▶ [Exercise directions] Select and copy out every line in the records containing "console".

▶ [Dataset excerpts]
____

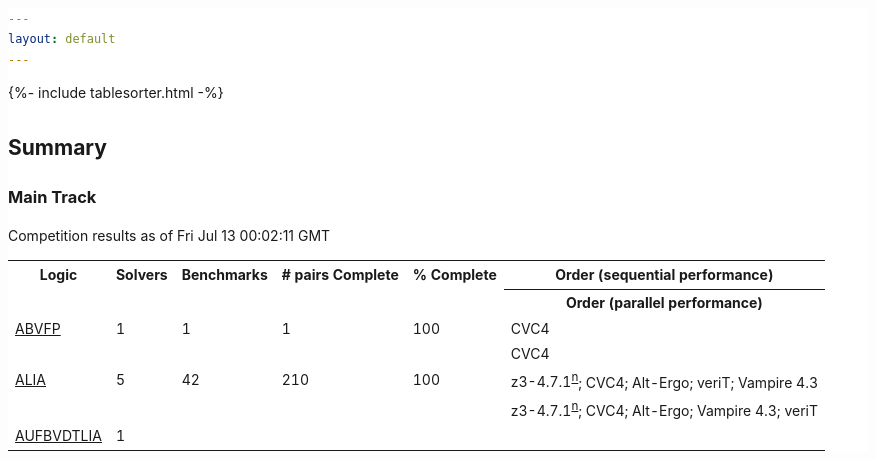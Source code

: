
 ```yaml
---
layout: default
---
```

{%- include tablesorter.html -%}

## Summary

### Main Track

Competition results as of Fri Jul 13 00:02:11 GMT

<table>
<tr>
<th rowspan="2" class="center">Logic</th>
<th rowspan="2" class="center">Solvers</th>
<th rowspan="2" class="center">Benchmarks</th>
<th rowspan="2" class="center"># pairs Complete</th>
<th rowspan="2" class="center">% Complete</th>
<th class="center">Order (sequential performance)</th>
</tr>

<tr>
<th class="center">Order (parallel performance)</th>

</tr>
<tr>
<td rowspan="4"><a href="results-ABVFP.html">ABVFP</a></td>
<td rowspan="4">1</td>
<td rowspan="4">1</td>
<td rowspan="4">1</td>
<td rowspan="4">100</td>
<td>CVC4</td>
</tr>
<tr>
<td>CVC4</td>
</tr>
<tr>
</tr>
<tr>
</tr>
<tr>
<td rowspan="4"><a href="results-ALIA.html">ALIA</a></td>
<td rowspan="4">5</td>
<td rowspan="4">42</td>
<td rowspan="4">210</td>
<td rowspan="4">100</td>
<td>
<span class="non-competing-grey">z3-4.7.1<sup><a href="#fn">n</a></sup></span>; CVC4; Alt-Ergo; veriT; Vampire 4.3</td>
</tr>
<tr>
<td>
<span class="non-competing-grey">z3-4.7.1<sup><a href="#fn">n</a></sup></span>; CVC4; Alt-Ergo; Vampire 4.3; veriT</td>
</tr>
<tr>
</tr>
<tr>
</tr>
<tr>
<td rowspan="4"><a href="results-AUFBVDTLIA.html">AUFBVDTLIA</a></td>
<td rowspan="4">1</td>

____

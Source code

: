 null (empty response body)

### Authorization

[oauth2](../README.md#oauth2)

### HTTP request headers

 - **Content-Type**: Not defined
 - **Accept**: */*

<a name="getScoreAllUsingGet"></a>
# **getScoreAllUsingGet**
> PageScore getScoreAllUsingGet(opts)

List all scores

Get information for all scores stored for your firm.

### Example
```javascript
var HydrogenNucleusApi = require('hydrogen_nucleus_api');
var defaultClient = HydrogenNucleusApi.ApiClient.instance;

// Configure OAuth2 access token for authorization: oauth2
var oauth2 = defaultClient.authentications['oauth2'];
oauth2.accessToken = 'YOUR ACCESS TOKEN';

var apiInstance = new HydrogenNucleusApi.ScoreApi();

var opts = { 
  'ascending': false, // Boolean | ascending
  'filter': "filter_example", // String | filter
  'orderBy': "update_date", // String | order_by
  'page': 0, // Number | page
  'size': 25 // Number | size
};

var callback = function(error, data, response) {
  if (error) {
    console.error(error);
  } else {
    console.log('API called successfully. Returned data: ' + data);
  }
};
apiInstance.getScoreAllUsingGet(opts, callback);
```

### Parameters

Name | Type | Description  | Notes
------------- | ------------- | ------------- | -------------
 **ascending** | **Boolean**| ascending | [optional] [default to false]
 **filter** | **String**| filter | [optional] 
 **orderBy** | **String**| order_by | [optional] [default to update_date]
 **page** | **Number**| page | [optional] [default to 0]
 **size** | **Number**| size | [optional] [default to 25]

____

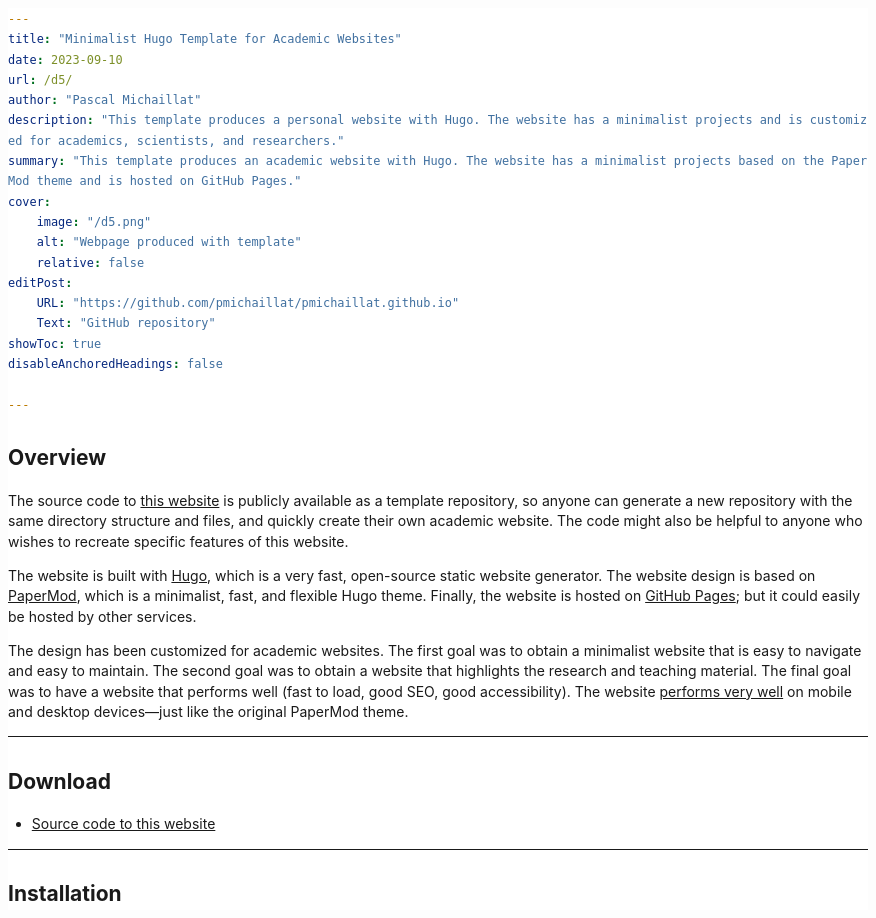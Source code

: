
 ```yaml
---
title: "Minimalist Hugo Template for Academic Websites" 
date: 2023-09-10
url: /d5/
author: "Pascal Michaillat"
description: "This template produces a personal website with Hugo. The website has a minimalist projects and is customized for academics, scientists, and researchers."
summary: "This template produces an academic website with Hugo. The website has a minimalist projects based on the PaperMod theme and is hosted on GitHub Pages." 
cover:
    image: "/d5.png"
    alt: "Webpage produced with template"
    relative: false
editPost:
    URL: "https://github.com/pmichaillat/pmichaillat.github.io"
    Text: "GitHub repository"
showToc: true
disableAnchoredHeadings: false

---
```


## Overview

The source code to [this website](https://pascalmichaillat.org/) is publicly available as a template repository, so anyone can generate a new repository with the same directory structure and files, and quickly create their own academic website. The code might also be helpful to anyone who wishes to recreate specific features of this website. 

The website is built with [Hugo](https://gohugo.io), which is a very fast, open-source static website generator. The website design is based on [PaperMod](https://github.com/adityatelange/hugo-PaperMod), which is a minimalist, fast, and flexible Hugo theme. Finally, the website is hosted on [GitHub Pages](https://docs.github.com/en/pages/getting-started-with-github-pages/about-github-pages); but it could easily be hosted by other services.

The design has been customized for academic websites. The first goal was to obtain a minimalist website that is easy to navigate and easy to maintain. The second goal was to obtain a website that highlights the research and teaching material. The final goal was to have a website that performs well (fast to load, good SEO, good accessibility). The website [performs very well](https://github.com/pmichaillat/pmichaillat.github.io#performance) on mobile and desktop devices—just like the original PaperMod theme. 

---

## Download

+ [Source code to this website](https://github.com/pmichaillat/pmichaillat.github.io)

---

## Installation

____

▶ [Task result]
    console.error(error);
    console.log('API called successfully. Returned data: ' + data);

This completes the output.